CarPro Penrose has recently taken on its fifteenth apprentice, but this time it’s different.
Trainee spray painter Jarrett Rameka was recruited by Apprentice Training NZ (ATNZ) as part of the MTA/ATNZ Group Apprenticeship Scheme. All of his payroll and HR needs are carried out by ATNZ, supported through his course work by ATNZ, but given practical supervision by CarPro staff.
For CarPro owner Lee Burridge it’s been an easy ride.
“Finding an apprentice can take a lot of time. Advertising can either get you no one, or you have to sort through a lot of names and try to make the right choice. If you make the wrong one, it can be very difficult to end the situation.”
Five weeks into the apprenticeship, Lee says the new apprentice is working out well. “Jarrett may not technically be my employee but he’s definitely part of the team.”
To make it easier for members to take on apprentices, MTA developed the partnership with ATNZ. Through the scheme, the MTA member provides a safe work site, the necessary on-the-job supervision and pays ATNZ an hourly rate for the apprentice’s time. Everything else is ATNZ’s responsibility, including all pay entitlements, KiwiSaver and training costs.
Lee says, “It costs a little more than the annual apprentice salary but it saves me time in recruitment – you know the person has already been screened, and if for some reason it doesn’t work out, ATNZ takes care of it.” Like many members, Lee finds the legalities around staff management daunting and is pleased this part of apprenticeship training is taken over by ATNZ.
Lee also believes that ATNZ’s supervision and regular meetings with him, Jarrett and MITO, mean he’s getting much better information on the apprentice’s progress.
Keen to learn
Jarrett seems pleased to be given the chance to get started. “I was at Manukau Institute of Training last year doing a pre-trades auto refinishing course when ATNZ interviewed for apprentices.”
At 31, he’s a bit of a late starter. He has a Bachelor of Information Technology, but it wasn’t until he was doing some part time work helping paint industrial machinery that he had his ‘lightbulb moment’. “I really enjoyed it.” He’s not into mechanics but has always loved cars – so moving into auto spray painting was a logical move.
“I’m loving it here. It’s different to my part time job. You have to pay far more attention to detail working on cars, but I’m a bit of a perfectionist so that just makes it more interesting.”
MTA leading the way
MTA President Dave Harris has also taken on an apprentice through the scheme. Liam Coleman started in March and is enjoying his new job.

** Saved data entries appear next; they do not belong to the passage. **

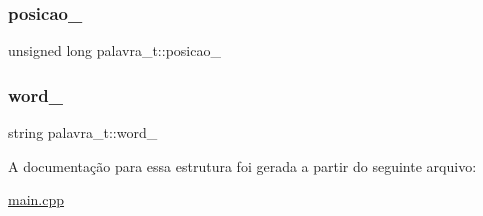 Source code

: \subsubsection{\texorpdfstring{posicao\_}{posicao\_}}
{\footnotesize\ttfamily unsigned long palavra\+\_\+t\+::posicao\+\_\+}

\mbox{\label{structpalavra__t_a91347e04a25cc9441280eaf177fc3ef3}} 
\subsubsection{\texorpdfstring{word\_}{word\_}}
{\footnotesize\ttfamily string palavra\+\_\+t\+::word\+\_\+}



A documentação para essa estrutura foi gerada a partir do seguinte arquivo\+:\begin{DoxyCompactItemize}
\item 
\mbox{\hyperlink{main_8cpp}{main.\+cpp}}\end{DoxyCompactItemize}
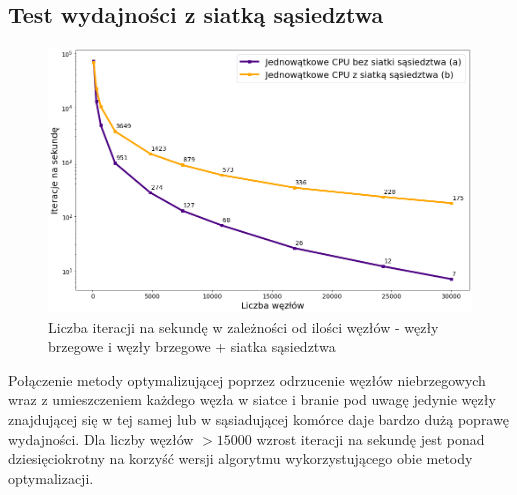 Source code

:\documentclass[12pt, letterpaper]{report}
\begin{document}
    \subsection{Test wydajności z siatką sąsiedztwa}
    \begin{figure}[H]
        \centering
        \includegraphics[width=16cm]{performance_cpu_grid_nogrid.png}
        \caption{
            Liczba iteracji na sekundę w zależności od ilości węzłów -
            węzły brzegowe i węzły brzegowe + siatka sąsiedztwa
        }
    \end{figure}
    Połączenie metody optymalizującej poprzez odrzucenie węzłów niebrzegowych wraz z umieszczeniem każdego węzła
    w siatce i branie pod uwagę jedynie węzły znajdującej się w tej samej lub w sąsiadującej komórce daje 
    bardzo dużą poprawę wydajności. Dla liczby węzłów $>15000$ wzrost iteracji na sekundę jest ponad 
    dziesięciokrotny na korzyść wersji algorytmu wykorzystującego obie metody optymalizacji.

\end{document}

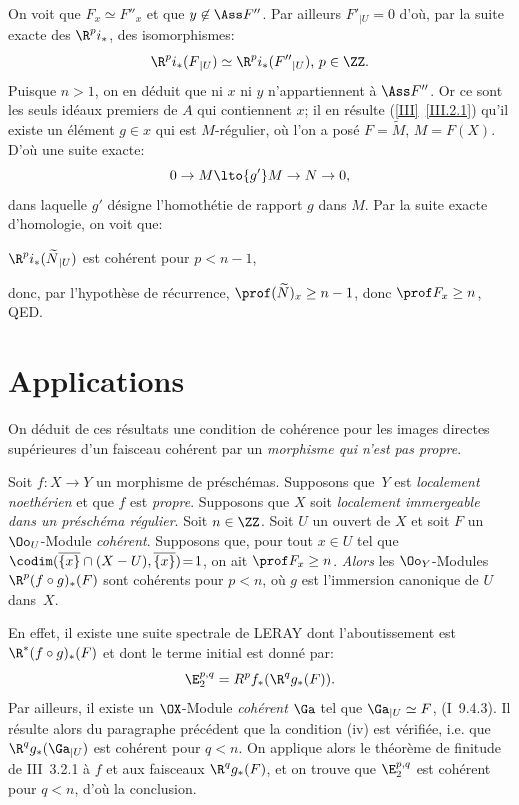 \noindent On voit que $F_x\simeq F''_x$ et que $y\not\in \Ass F''$. Par ailleurs $F'{}_{|U}=0$ d'o\`u, par la suite exacte des $\R^pi_\ast$, des isomorphismes:
\[
\R^pi_\ast(F{}_{|U})\simeq \R^pi_\ast(F''{}_{|U})\text{, }p\in\ZZ.
\]
Puisque $n>1$, on en d\'eduit que ni $x$ ni $y$ n'appartiennent \`a $\Ass F''$. Or ce sont les seuls id\'eaux premiers de $A$ qui contiennent $x$; il en r\'esulte (\ref{III}~\ref{III.2.1}) qu'il existe un \'el\'ement $g\in x$ qui est $M$-r\'egulier, o\`u l'on a pos\'e $F=\widetilde{M}$, $M=F(X)$. D'o\`u une suite exacte:
\[0\to M\lto{g'} M\to N \to 0,
\]
dans laquelle $g'$ d\'esigne l'homoth\'etie de rapport $g$ dans $M$. Par la suite exacte d'homologie, on voit que:

$\R^pi_\ast(\widetilde{N}{}_{|U})$ est coh\'erent pour $p<n-1$,

\noindent donc, par l'hypoth\`ese de r\'ecurrence, $\prof(\widetilde{N})_x\geq n-1$, donc $\prof F_x\geq n$, QED.

\section{Applications} \label{VIII.3}

On d\'eduit de ces r\'esultats une condition de coh\'erence pour les images directes sup\'erieures d'un faisceau coh\'erent par un \emph{morphisme qui n'est pas propre}.

\begin{theoreme} \label{VIII.3.1}
Soit $f\colon X\to Y$ un morphisme de pr\'esch\'emas. Supposons que~$Y$ est \emph{localement noethérien} et que $f$ est \emph{propre}. Supposons que $X$ soit \emph{localement immergeable dans un préschéma régulier}. Soit $n\in\ZZ$. Soit $U$ un ouvert de $X$ et soit $F$ un $\Oo_U$-Module \emph{cohérent}. Supposons que, pour tout $x\in U$ tel que \hbox{$\codim(\overline{\{x\}}\cap (X-U), \overline{\{x\}})\!=\!1$}, on ait $\prof F_x\geq n$. \emph{Alors} les $\Oo_Y$-Modules \hbox{$\R^p(f\circ g)_\ast(F)$} sont coh\'erents pour $p<n$, o\`u $g$ est l'immersion canonique de $U$ dans~$X$.
\end{theoreme}

En effet, il existe une suite spectrale de LERAY dont l'aboutissement est $\R^\ast(f\circ g)_\ast(F)$ et dont le terme initial est donn\'e par:
\[
\E^{p, q}_2=R^pf_\ast(\R^qg_\ast(F)).
\]
Par ailleurs, il existe un $\OX$-Module \emph{cohérent} ${\Ga}$ tel que ${\Ga}{}_{|U}\simeq F$, (\EGA I~9.4.3). Il r\'esulte alors du paragraphe pr\'ec\'edent que la condition (iv) \ignorespaces est v\'erifi\'ee, i.e. que $\R^qg_\ast({\Ga}{}_{|U})$ est coh\'erent pour $q<n$. On applique alors le th\'eor\`eme de finitude de \EGA III~3.2.1 \`a $f$ et aux faisceaux $\R^qg_\ast(F)$, et on trouve que $\E^{p, q}_2$ est coh\'erent pour $q<n$, d'o\`u la conclusion.

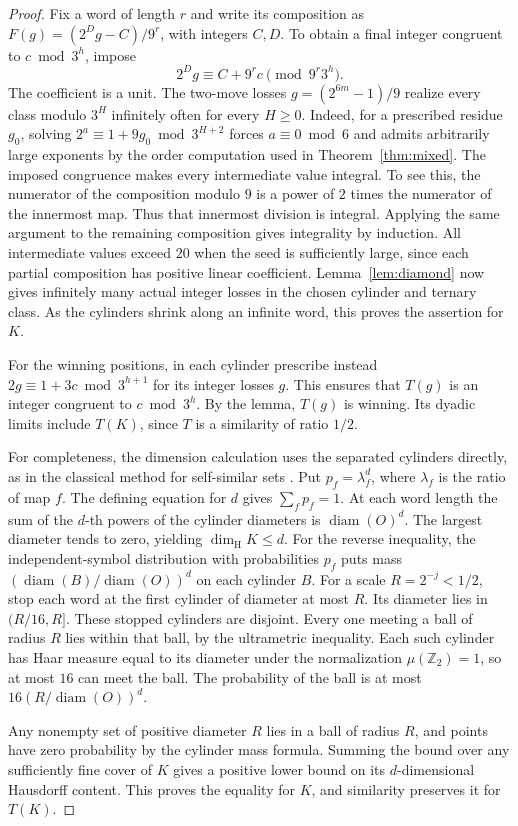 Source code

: \documentclass[11pt]{article}
\newcommand{\dimH}{\dim_{\mathrm H}}
\newcommand{\Z}{\mathbb Z}
\begin{document}
\begin{proof}
Fix a word of length \(r\) and write its composition as \(F(g)=(2^Dg-C)/9^r\), with integers \(C,D\). To obtain a final integer congruent to \(c\bmod3^h\), impose
\[
 2^Dg\equiv C+9^r c\pmod{9^r3^h}.
\]
The coefficient is a unit. The two-move losses \(g=(2^{6m}-1)/9\) realize every class modulo \(3^H\) infinitely often for every \(H\ge0\). Indeed, for a prescribed residue \(g_0\), solving \(2^a\equiv1+9g_0\bmod3^{H+2}\) forces \(a\equiv0\bmod6\) and admits arbitrarily large exponents by the order computation used in Theorem~\ref{thm:mixed}. The imposed congruence makes every intermediate value integral. To see this, the numerator of the composition modulo \(9\) is a power of \(2\) times the numerator of the innermost map. Thus that innermost division is integral. Applying the same argument to the remaining composition gives integrality by induction. All intermediate values exceed \(20\) when the seed is sufficiently large, since each partial composition has positive linear coefficient. Lemma~\ref{lem:diamond} now gives infinitely many actual integer losses in the chosen cylinder and ternary class. As the cylinders shrink along an infinite word, this proves the assertion for \(K\).

For the winning positions, in each cylinder prescribe instead \(2g\equiv1+3c\bmod3^{h+1}\) for its integer losses \(g\). This ensures that \(T(g)\) is an integer congruent to \(c\bmod3^h\). By the lemma, \(T(g)\) is winning. Its dyadic limits include \(T(K)\), since \(T\) is a similarity of ratio \(1/2\).

For completeness, the dimension calculation uses the separated cylinders directly, as in the classical method for self-similar sets \cite{hutchinson}. Put \(p_f=\lambda_f^d\), where \(\lambda_f\) is the ratio of map \(f\). The defining equation for \(d\) gives \(\sum_f p_f=1\). At each word length the sum of the \(d\)-th powers of the cylinder diameters is \(\operatorname{diam}(O)^d\). The largest diameter tends to zero, yielding \(\dimH K\le d\). For the reverse inequality, the independent-symbol distribution with probabilities \(p_f\) puts mass \((\operatorname{diam}(B)/\operatorname{diam}(O))^d\) on each cylinder \(B\). For a scale \(R=2^{-j}<1/2\), stop each word at the first cylinder of diameter at most \(R\). Its diameter lies in \((R/16,R]\). These stopped cylinders are disjoint. Every one meeting a ball of radius \(R\) lies within that ball, by the ultrametric inequality. Each such cylinder has Haar measure equal to its diameter under the normalization \(\mu(\Z_2)=1\), so at most \(16\) can meet the ball. The probability of the ball is at most \(16(R/\operatorname{diam}(O))^d\).

Any nonempty set of positive diameter \(R\) lies in a ball of radius \(R\), and points have zero probability by the cylinder mass formula. Summing the bound over any sufficiently fine cover of \(K\) gives a positive lower bound on its \(d\)-dimensional Hausdorff content. This proves the equality for \(K\), and similarity preserves it for \(T(K)\).
\end{proof}
\end{document}
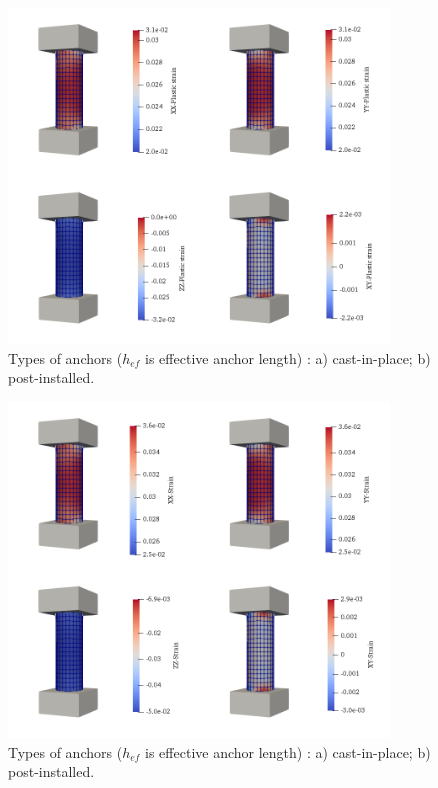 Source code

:\begin{figure}[h!]
	\centering
	\includegraphics[width=0.9\textwidth]{obrazky/compression_zpevneni_pl_strain.png}
	\caption[Types of anchors]{Types of anchors ($h_{ef}$ is effective anchor length) \cite{anchors-ACI-318M}: a) cast-in-place; b) post-installed.}\label{obr:Compresion_plastic_srain}
\end{figure}


\begin{figure}[h!]
	\centering
	\includegraphics[width=0.9\textwidth]{obrazky/compression_zpevneni_strain.png}
	\caption[Types of anchors]{Types of anchors ($h_{ef}$ is effective anchor length) \cite{anchors-ACI-318M}: a) cast-in-place; b) post-installed.}\label{obr:Compresion_total_strain}
\end{figure}






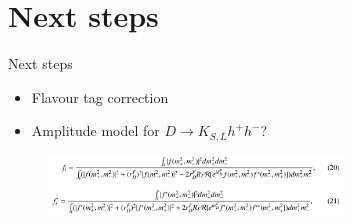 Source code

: \documentclass{beamer}
\begin{document}
\section{Next steps}
\begin{frame}{Next steps}
  \begin{itemize}
    \setlength\itemsep{2em}
    \item{Flavour tag correction}
    \item{Amplitude model for $D\to K_{S, L}h^+h^-$?}
  \end{itemize}
  \vspace{1cm}
  \begin{figure}
    \centering
    \includegraphics[width=0.7\textwidth]{DCSCorrection.png}
  \end{figure}
\end{frame}
\end{document}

Dave says, “With MTA trialling this in Auckland and Waikato I thought it was an opportunity to try things in a new way. It is always difficult in a busy business to fully mentor and support young staff, particularly when managers and owners have multiple roles and are often not on the site. It can lead to some apprentices falling behind on their paperwork, feeling neglected and possibly losing heart. By using the ATNZ scheme, I am confident I will have professionals looking out for Liam, giving him lots of support and encouragement. This will give him the best opportunity to not only complete but to enjoy his apprenticeship. I believe this will pay dividends for Liam, our company and the industry once he is qualified.”
MTA Board Director Sturrock Saunders has been promoting the initiative among the membership.
“MTA is often told by members that they have trouble finding quality candidates and keeping young apprentice technicians. We’re also told that it’s challenging to manage and keep apprentices on track in a busy workshop environment. In response to this feedback, MTA partnered with ATNZ on a group apprenticeship scheme that takes most of the hassle out of employing an apprentice – to the point that your business is not even the employer, you are the ‘host’.”
Sturrock says the ATNZ / MTA Group apprentice scheme will not fit all employers. “However, with nearly 400 apprentices in a number of industries ATNZ have the experience to deliver a complete ‘belts and braces’ approach from screening quality candidates to providing encouragement and support so that both student and business objectives are achieved.
“It is simply not sustainable to keep poaching qualified staff off each other or trying to import technicians from overseas. There is an international shortage of tradespeople and we need to focus on growing our own workforce by developing capable young people.”